Five Steps To Take To Protect The Financial Future Of Your Children
Step #1 - Who will be the guardian of your minor children?
One of the first decisions young parents must make is deciding who will take care of their minor children. Estate planning will help reduce this discussion to writing. By creating a will or trust, a young family can determine who will care for their minor children if something unfortunate should happen to both parents.
If young families do not plan for these circumstances, the courts will determine which family member or friend will care for the minor children. By naming a guardian in their wills, parents can avoid this mistake. The estate plan will designate a person to raise their minor children in a manner that is acceptable to both parents and avoid family conflicts over the care of the minor children.
Step #2 - How will your property be managed?
For young families it is important to designate someone to manage the assets of the estate. If the estate plan does not detail how the assets should be managed for the minor children, the courts will be forced to act. This can lead to expenses that can be avoided with estate planning. A common solution is to leave the assets to a testamentary trust.
A testamentary trust establishes a trust for minor children that is created within a will. The will designates a trustee to manage the assets for the benefit of the children. Once the children reach a certain age the assets remaining in the trust can be fully distributed to the children.
Step #3 - Who will get your personal possessions?
For young families without a large amount of assets this may make estate planning seem not worth the time or effort. However, in the absence of an estate plan, the disposition of personal possessions will be determined by South Dakota law.
Step #4 - Who is responsible for managing your estate?
Every young family has numerous monthly responsibilities. For instance, someone needs to be designated to close bank accounts, pay bills, and administer the estate. A will can expand the powers granted to the personal representative so that he or she can complete the estate in the most efficient manner.
Step #5 - Who will handle your health care and financial decisions?

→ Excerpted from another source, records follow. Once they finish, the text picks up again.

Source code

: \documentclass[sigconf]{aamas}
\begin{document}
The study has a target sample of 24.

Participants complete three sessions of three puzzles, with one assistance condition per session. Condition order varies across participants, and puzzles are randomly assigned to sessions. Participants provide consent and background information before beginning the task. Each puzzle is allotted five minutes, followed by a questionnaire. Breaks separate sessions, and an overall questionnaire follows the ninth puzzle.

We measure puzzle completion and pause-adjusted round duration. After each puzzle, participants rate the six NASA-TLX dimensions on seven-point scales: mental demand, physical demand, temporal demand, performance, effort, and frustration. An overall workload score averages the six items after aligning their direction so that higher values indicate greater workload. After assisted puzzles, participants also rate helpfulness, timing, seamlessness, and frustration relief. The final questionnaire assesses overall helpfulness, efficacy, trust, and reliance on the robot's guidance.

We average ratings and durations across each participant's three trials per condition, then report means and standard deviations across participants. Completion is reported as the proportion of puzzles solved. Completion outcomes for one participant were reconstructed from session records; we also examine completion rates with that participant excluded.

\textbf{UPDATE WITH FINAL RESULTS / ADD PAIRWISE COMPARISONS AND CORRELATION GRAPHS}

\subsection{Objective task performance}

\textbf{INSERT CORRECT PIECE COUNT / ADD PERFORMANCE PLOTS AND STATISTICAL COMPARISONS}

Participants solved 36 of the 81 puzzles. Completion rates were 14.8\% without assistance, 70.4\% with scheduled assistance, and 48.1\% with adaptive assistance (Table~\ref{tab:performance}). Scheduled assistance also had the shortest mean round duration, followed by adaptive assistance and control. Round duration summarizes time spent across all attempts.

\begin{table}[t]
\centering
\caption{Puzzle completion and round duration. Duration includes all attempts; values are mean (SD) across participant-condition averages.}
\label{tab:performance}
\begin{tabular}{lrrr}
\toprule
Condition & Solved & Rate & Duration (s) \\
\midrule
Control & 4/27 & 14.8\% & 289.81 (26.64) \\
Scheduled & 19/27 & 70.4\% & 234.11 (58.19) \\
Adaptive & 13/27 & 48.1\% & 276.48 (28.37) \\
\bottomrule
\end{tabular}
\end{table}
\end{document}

One area of estate planning that is often overlooked is naming a person to make health care and financial decisions. Of course, if a young couple is married, the most likely person will be the spouse. However, if the young couple is in an accident together who will make sure the bills are paid and health care directives are followed? Young families should remember that estate planning involves creating a power of attorney for health care decisions and financial decisions.